- **PROMPT**: Whenever a line in this data holds the word "name", report that line in full.

━━━━━━━━━━━━━━━━━━━━

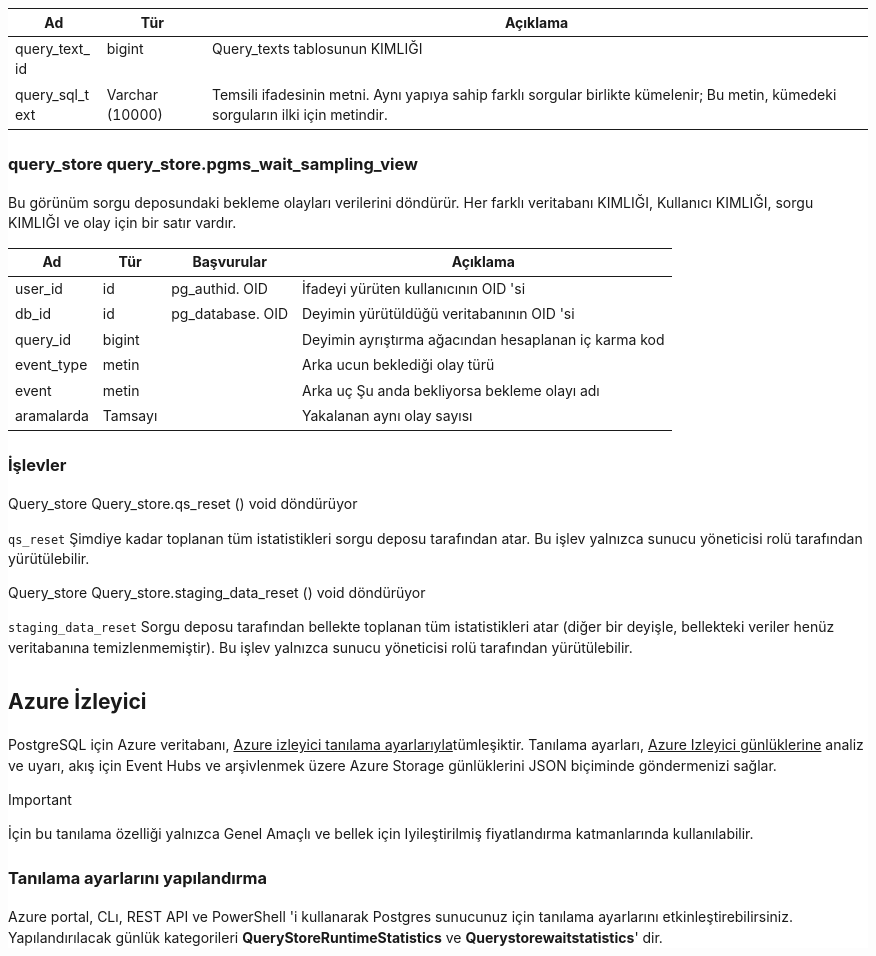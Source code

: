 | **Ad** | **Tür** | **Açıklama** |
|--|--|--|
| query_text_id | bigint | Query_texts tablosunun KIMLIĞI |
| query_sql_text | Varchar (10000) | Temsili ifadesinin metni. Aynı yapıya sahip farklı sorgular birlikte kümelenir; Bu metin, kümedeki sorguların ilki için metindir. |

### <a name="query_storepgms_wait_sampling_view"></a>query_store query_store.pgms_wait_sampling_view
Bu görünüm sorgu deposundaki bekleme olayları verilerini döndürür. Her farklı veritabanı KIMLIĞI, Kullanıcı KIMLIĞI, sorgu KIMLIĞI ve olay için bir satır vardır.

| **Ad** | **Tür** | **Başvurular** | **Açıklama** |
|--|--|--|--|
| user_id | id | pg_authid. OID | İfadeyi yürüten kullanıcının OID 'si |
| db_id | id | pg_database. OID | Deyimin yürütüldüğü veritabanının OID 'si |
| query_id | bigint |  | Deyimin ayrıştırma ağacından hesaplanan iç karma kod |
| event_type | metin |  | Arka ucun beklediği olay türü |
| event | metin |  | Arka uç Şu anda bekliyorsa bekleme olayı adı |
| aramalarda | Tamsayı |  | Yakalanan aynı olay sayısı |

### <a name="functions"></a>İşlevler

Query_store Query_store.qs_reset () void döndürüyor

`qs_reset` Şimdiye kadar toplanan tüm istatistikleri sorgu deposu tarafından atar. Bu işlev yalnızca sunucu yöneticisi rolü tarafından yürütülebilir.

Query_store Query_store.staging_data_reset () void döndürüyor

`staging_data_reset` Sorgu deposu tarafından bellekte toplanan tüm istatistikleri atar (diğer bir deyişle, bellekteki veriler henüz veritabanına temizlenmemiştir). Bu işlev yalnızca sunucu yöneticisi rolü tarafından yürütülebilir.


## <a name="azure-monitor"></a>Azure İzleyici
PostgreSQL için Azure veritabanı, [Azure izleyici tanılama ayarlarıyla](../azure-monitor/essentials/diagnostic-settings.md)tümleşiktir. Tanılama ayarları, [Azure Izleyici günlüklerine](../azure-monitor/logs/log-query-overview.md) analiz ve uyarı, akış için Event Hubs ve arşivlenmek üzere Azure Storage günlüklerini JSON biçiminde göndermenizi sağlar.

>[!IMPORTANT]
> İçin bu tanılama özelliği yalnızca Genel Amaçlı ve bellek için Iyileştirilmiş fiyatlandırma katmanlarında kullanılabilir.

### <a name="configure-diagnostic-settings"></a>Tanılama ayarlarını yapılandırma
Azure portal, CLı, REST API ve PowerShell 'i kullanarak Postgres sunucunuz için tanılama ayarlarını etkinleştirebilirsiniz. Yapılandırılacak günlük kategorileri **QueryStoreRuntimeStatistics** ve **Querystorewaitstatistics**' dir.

━━━━━━━━━━━━━━━━━━━━

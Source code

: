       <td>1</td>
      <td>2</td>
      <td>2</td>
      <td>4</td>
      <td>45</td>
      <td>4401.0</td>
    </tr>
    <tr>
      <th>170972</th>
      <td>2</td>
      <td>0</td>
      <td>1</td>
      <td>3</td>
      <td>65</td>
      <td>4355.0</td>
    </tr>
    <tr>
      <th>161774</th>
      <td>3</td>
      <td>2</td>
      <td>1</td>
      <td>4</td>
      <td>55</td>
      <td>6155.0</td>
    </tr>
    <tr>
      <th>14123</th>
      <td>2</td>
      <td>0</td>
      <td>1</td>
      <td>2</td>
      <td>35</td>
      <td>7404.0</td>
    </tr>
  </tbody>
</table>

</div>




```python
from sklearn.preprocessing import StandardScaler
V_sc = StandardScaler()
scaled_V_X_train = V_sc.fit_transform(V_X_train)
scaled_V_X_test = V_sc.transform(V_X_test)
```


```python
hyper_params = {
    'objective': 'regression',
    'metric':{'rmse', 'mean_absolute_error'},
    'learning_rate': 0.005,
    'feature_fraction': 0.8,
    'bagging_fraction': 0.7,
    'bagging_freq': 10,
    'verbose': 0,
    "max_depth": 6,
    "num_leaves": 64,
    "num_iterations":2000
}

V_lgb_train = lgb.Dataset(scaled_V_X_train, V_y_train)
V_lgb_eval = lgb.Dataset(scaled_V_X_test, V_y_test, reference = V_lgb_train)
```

━━━━━━━━━━━━━━━━━━━━

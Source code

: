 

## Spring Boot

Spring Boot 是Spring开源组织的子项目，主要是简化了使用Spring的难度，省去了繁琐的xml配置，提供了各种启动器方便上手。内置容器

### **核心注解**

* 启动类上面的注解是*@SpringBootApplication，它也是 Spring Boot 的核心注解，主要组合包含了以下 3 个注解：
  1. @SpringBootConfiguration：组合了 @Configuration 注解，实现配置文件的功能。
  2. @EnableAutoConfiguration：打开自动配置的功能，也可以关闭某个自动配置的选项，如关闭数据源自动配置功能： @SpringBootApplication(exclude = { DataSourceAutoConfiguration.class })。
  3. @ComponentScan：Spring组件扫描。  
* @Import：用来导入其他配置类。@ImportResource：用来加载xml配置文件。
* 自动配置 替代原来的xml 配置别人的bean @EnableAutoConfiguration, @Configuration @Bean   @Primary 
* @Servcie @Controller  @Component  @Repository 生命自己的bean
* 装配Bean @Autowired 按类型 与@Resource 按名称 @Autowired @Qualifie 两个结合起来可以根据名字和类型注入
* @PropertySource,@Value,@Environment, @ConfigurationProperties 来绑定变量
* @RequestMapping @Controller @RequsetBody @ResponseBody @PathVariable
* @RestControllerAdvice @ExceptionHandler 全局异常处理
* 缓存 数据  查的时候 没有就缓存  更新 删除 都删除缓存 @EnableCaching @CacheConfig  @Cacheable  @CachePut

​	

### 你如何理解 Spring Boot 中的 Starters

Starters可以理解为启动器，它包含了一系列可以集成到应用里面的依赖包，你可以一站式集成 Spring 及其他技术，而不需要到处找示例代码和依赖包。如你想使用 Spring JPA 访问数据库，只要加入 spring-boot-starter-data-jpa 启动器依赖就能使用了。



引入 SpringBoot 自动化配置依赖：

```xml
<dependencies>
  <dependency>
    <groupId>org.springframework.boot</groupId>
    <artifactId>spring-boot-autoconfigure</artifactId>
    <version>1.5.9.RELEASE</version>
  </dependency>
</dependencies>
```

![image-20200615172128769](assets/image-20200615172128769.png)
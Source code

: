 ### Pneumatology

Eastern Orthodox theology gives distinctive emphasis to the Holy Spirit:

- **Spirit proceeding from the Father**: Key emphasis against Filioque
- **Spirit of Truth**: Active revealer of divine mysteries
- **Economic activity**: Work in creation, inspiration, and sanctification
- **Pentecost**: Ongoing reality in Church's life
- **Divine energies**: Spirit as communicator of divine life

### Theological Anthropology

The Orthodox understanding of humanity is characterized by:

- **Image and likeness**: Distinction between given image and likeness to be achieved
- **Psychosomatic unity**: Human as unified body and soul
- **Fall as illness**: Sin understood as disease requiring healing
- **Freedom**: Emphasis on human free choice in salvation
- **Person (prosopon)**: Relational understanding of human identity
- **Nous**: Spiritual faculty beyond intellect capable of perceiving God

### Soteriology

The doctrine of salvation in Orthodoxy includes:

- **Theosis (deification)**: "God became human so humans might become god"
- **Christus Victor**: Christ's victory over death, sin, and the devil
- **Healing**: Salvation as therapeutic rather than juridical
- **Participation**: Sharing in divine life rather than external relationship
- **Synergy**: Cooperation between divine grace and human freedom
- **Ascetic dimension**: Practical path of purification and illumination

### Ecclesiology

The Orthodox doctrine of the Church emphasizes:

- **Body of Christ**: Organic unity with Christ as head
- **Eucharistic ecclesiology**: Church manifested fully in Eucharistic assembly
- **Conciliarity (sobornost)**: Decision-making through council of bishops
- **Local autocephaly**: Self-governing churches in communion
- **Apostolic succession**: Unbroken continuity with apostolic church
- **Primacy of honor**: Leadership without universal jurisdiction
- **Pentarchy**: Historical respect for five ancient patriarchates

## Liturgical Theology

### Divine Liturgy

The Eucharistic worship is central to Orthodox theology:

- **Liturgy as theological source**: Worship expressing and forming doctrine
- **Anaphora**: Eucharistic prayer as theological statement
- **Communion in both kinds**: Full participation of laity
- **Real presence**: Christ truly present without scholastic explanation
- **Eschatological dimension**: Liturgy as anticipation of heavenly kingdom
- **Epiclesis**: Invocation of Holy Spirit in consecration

━━━━━━━━━━━━━━━━━━━━

- **RESULT OF THIS TASK**:
### <a name="query_storepgms_wait_sampling_view"></a>query_store query_store.pgms_wait_sampling_view
### <a name="functions"></a>İşlevler
## <a name="azure-monitor"></a>Azure İzleyici
### <a name="configure-diagnostic-settings"></a>Tanılama ayarlarını yapılandırma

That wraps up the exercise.